A potential customer has the following problem
1. An ex-employee left the company.
2. This employee used PGP encryption to protect the hard drive on his workstation.
3. The company does NOT have the PGP key
with the above, I have two questions
1. Legally, since the hard drive was the property of the company, is there a legal precedent to force the ex employee to provide the key?
2. Failing that, is anyone aware of any methods/tools other than brute force to break the encryption and access the drive?
Thanks!
1. I'm not a lawyer…no impact, no idea.
2. A paper was just released describing how to find PGP WDE keys in memory dumps…not sure if that helps but thought I'd throw it out.
Do you know if the ex-employee used a key or a passphrase to encrypt the drive? Some places that have a policy for this also have a master key signing key set up for instances just like this…
Thanks.
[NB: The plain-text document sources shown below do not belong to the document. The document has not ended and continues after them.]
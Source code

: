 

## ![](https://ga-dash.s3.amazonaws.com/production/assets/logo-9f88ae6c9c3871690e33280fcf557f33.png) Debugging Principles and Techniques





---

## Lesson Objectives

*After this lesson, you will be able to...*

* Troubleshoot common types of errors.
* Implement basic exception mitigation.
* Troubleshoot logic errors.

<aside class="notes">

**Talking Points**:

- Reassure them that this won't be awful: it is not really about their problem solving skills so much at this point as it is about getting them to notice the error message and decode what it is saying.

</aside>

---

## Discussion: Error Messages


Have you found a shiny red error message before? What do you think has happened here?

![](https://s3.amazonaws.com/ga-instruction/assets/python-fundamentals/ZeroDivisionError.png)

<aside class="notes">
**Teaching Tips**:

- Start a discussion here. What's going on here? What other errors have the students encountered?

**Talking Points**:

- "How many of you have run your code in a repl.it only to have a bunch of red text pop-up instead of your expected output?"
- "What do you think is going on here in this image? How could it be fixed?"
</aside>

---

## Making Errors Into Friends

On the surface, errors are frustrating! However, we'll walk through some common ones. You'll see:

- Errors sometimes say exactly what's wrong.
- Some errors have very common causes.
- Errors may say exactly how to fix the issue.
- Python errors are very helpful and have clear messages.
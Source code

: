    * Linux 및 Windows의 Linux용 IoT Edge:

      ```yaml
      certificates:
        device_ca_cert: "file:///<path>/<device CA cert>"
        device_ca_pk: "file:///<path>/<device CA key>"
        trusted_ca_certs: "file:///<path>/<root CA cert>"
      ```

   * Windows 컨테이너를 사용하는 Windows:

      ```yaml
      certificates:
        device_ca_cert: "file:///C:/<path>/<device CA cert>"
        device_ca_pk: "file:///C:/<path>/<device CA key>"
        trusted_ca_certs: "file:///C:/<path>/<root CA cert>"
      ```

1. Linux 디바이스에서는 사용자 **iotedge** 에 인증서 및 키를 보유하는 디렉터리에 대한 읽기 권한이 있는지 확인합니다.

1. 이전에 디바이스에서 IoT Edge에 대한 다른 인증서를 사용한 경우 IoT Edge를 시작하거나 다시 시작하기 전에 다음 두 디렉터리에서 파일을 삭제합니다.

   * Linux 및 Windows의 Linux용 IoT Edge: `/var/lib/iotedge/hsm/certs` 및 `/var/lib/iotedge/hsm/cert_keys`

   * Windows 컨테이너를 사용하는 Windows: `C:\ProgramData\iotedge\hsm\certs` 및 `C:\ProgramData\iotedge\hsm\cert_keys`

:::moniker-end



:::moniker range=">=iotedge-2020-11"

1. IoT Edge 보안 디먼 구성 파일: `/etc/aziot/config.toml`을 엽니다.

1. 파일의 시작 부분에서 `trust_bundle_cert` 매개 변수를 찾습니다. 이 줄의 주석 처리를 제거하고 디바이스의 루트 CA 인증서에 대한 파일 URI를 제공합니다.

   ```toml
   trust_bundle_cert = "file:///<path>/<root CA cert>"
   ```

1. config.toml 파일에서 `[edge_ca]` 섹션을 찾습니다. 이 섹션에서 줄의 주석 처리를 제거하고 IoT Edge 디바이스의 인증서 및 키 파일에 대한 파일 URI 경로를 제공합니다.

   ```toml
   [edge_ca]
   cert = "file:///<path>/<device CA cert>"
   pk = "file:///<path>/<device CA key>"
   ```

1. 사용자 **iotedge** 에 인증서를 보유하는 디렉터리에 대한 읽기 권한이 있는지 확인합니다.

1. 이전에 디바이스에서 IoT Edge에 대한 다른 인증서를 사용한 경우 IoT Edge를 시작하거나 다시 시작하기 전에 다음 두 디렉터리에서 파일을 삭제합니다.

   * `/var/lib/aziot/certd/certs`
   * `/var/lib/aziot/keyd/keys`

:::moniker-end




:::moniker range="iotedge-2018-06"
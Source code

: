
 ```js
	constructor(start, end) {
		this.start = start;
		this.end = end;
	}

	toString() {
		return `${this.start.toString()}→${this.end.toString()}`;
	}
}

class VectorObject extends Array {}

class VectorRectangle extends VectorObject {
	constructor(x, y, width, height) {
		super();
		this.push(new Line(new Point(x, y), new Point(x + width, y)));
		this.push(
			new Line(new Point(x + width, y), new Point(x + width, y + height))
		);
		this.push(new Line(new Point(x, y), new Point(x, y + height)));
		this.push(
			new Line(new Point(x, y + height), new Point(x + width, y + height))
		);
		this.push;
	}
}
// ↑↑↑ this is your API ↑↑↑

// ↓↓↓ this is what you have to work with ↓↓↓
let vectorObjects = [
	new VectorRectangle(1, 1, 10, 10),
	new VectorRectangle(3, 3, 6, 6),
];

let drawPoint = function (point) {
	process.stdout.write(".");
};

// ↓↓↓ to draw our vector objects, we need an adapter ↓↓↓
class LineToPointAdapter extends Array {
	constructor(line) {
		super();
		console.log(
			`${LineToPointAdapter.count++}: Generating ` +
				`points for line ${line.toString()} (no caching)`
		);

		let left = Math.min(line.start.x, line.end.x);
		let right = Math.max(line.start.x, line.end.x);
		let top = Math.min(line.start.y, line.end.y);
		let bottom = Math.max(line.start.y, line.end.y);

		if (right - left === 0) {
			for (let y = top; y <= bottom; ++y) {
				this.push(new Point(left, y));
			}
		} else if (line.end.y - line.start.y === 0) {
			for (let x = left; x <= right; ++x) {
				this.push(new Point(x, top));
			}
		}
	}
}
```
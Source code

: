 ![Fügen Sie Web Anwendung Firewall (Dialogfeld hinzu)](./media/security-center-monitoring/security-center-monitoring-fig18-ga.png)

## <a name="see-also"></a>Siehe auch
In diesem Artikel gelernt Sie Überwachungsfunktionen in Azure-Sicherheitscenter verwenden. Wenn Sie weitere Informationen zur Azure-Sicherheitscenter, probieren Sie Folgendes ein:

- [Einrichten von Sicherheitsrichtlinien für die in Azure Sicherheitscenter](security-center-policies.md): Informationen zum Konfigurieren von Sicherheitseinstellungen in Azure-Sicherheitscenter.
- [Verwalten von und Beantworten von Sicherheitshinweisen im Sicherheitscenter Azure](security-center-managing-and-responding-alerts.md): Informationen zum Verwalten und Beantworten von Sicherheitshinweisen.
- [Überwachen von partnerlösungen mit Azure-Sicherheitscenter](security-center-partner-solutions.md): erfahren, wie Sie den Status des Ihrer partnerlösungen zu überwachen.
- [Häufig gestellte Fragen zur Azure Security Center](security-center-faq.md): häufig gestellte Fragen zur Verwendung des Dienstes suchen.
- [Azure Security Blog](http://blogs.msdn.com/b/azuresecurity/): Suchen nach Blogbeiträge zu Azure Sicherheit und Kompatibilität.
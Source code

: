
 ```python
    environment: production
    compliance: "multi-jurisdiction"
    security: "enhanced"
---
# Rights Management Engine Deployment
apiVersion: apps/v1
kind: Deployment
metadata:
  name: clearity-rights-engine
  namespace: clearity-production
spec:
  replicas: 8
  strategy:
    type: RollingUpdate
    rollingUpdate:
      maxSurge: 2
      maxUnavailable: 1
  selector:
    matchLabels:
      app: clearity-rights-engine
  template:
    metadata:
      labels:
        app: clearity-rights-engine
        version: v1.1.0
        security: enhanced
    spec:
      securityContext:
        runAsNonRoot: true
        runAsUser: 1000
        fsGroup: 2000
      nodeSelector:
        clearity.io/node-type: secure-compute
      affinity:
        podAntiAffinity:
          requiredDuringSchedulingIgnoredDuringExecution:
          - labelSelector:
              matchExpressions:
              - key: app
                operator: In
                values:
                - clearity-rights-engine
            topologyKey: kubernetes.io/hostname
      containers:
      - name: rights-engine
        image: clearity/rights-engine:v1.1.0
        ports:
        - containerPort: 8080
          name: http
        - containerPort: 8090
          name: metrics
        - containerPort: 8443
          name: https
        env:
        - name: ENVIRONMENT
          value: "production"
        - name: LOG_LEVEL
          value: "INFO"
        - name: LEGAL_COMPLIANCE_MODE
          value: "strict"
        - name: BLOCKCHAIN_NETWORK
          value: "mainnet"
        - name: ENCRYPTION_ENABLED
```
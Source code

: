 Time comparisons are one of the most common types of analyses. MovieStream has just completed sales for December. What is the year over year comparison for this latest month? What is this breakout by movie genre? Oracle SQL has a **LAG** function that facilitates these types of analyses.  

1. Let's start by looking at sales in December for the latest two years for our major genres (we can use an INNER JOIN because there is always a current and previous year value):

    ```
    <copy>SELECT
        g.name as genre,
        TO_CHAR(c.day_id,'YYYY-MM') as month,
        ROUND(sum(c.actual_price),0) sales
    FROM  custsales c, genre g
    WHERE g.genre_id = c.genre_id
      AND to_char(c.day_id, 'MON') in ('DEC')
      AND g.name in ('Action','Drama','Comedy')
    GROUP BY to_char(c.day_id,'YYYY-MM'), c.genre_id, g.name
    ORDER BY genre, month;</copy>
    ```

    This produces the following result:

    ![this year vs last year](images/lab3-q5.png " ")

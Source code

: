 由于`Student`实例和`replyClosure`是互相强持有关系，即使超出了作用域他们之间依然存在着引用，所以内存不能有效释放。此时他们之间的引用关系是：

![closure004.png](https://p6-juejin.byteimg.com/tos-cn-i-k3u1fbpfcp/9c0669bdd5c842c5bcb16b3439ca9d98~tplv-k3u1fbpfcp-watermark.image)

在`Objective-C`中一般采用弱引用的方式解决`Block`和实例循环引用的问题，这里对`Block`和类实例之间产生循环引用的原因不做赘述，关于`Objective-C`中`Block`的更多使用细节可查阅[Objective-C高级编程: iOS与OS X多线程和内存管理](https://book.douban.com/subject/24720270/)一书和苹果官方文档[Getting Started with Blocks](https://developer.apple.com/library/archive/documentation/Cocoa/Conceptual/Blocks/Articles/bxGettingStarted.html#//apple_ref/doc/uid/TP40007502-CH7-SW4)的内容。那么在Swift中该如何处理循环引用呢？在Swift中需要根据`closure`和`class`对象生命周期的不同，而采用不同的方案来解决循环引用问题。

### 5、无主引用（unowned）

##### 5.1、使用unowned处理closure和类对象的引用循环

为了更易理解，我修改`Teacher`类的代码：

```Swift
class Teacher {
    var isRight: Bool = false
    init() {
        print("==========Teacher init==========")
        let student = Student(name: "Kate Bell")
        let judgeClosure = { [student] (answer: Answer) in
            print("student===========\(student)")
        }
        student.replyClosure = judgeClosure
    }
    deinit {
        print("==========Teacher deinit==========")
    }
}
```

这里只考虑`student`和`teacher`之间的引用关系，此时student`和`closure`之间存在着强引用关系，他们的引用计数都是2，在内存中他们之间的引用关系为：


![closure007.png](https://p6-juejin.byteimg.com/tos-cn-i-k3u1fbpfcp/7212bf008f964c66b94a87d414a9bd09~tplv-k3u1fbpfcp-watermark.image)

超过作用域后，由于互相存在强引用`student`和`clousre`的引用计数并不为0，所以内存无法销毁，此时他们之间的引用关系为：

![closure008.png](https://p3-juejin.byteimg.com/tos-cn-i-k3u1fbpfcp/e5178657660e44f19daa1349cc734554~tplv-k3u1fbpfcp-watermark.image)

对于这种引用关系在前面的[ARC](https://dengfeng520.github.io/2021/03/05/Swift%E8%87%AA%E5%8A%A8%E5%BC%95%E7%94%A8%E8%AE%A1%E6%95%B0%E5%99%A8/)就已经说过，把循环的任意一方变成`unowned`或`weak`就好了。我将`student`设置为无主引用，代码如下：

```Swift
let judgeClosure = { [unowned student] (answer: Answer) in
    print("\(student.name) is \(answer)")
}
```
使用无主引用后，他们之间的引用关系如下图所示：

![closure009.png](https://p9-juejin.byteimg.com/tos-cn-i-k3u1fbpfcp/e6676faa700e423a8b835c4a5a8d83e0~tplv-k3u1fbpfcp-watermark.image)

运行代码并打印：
I will check with the company - but I suppose he used a passphrase.
Hi,
1. Legally, since the hard drive was the property of the company, is there a legal precedent to force the ex employee to provide the key?
This might be a stupid question, but have you tried asking the employee for the key?
I don't know about your jurisdiction, but we can't in mine. A magistrate (judge) can issue an order if the key is required to recover evidence in a case, but that's about it. Alternatively, get the employer to look through the employment contract; there might be a clause legally binding the user to provide "all business records" or something similar, which you might be able to use to provide some incentives to disclose the key.
2. Failing that, is anyone aware of any methods/tools other than brute force to break the encryption and access the drive?
Apart from using a corporate ADK if it was enabled (as above), I'm not aware of anything faster than brute force. Unless the implementation is seriously broken (and AFAIK, PGP isn't), the strength of the system should be the lower of the strength of the passphrase and the strength of the algorithm (and I'm betting the algorithm won't be the weak link).
Alternatively, most enterprise data lives in more than one place; if you've got the authority to search and it's legal in your jurisdiction, I'd look for documents emailed to/from the employee in question, looking in fileservers and checking for any backups the user created (esp. on removable media around his/her former desk).
Worst case, PRTK/DNA will brute force PGP passphrases, from memory.
Hope that helps.
RedCellSecurity,
Might wanna check out this link, seems like what you are talking about
http//
Good luck.
Have a supercomputer handy? And the funds for many thousands of years required for a brute force "solution?"
If that drive is encrypted with PGP, and the passphrase is lost or otherwise not available, what you have is a paperweight.
Might want to try looking for other passwords on the computer (or specifically, by the user), and see if those or a variation of them work.
RedCellSecurity,
Might wanna check out this link, seems like what you are talking about
http//
news.cnet.com/8301-13578_3-9834495-38.html Good luck.
Thanks for the link. Interesting stuff.
I think that the case I am looking at is slightly different, in that the computer in question is company-owned. Therefore this gentleman should have to disclose the passphrase to his employer imho. We'll see how it proceeds.
Might want to try looking for other passwords on the computer (or specifically, by the user), and see if those or a variation of them work.
You're right of course, there's more chance that this government will reduce taxes before you brute force a PGP container.
Generate a 'dictionary' from his workstation for a dictionary attack, that will get it in hours or less if the chap has used a passphrase(s) using the usual keywords people use. If that doesn't get it, then unless someone knows of a specific weakness forget trying to brute-force unless you have a server farm the size of the USA. ?
I wonder what you ended up doing RedCellSecurity?
The only thing I can think of is brute force/dictionary on PGP WDE.
I have something similar to your, and I wonder what tool you used.